Von dort wird telefonisch erfragt, wo sich das Schiff gerade befindet und sodann
verabredet, an welcher Stelle der Wechsel der Schiffsbesatzungen stattfinden soll.
Zwischen Duisburg und Rotterdam existieren etwa 15 bis 20 Haltepunkte, an denen ein
Wechsel der Schiffsbesatzung möglich ist. Mit einem von der Beklagten bezahlten Taxi
fahren die Arbeitnehmer dann zu der verabredeten Stelle und gehen an Bord. Teilweise
reist auch einer der Arbeitnehmer mit einem beklagtenseits gestellten Leihfahrzeug zum
Duisburger Hauptbahnhof an, nimmt die Kollegen dort auf und fährt mit ihnen zur
verabredeten Stelle.
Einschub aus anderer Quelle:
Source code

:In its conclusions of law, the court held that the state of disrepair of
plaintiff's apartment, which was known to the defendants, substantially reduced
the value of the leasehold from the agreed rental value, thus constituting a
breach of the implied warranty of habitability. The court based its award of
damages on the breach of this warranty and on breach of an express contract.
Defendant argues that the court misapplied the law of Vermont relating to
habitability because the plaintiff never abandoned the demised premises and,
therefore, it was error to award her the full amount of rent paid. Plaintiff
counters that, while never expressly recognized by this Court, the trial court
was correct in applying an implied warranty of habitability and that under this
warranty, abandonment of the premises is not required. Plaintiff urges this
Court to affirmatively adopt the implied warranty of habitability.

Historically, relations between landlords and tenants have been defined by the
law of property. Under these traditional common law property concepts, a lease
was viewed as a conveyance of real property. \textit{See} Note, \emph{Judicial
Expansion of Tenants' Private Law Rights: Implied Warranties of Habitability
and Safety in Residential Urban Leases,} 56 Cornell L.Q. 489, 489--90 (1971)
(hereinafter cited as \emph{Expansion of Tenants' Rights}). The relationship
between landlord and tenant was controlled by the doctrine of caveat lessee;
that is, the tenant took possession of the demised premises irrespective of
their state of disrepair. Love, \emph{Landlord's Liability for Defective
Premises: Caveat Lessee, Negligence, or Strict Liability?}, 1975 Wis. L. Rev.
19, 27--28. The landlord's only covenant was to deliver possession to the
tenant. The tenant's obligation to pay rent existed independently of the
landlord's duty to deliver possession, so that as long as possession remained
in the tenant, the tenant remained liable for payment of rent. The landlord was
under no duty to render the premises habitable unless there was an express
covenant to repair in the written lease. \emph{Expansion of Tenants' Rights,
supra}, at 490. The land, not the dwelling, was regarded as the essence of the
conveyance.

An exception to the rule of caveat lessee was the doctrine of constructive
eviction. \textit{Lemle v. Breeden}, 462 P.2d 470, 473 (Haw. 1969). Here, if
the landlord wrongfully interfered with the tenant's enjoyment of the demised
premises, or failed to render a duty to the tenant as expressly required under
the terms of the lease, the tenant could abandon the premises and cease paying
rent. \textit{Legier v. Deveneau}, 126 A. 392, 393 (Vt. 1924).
Die von Bord gehende Besatzung wiederum fährt mit dem Taxi
beziehungsweise dem Leihwagen zum Duisburger Hauptbahnhof. Die Beklagte hat den
Duisburger Hauptbahnhof als Treffpunkt ausgewählt, weil er bezogen auf die Orte, an
denen auf der Rheinstrecke zwischen Duisburg und Rotterdam ein Wechsel der
Schiffsbesatzungen möglich ist, für die aus dem ganzen Bundesgebiet anreisenden
Arbeitnehmer am verkehrsgünstigsten gelegen ist. Betriebsversammlungen der
Beklagten fanden ebenfalls in Duisburg statt. Auf den Schubschiffen wurde
ausschließlich deutsch gesprochen.
Mit Schreiben vom 10. Dezember 2007 kündigte die Beklagte das Arbeitsverhältnis mit
Wirkung zum 31. Dezember 2007, für den Fall, dass der Kläger nicht ab Januar 2008 an
einer Umschulungsmaßnahme teilnehme, zum 15. Februar 2008.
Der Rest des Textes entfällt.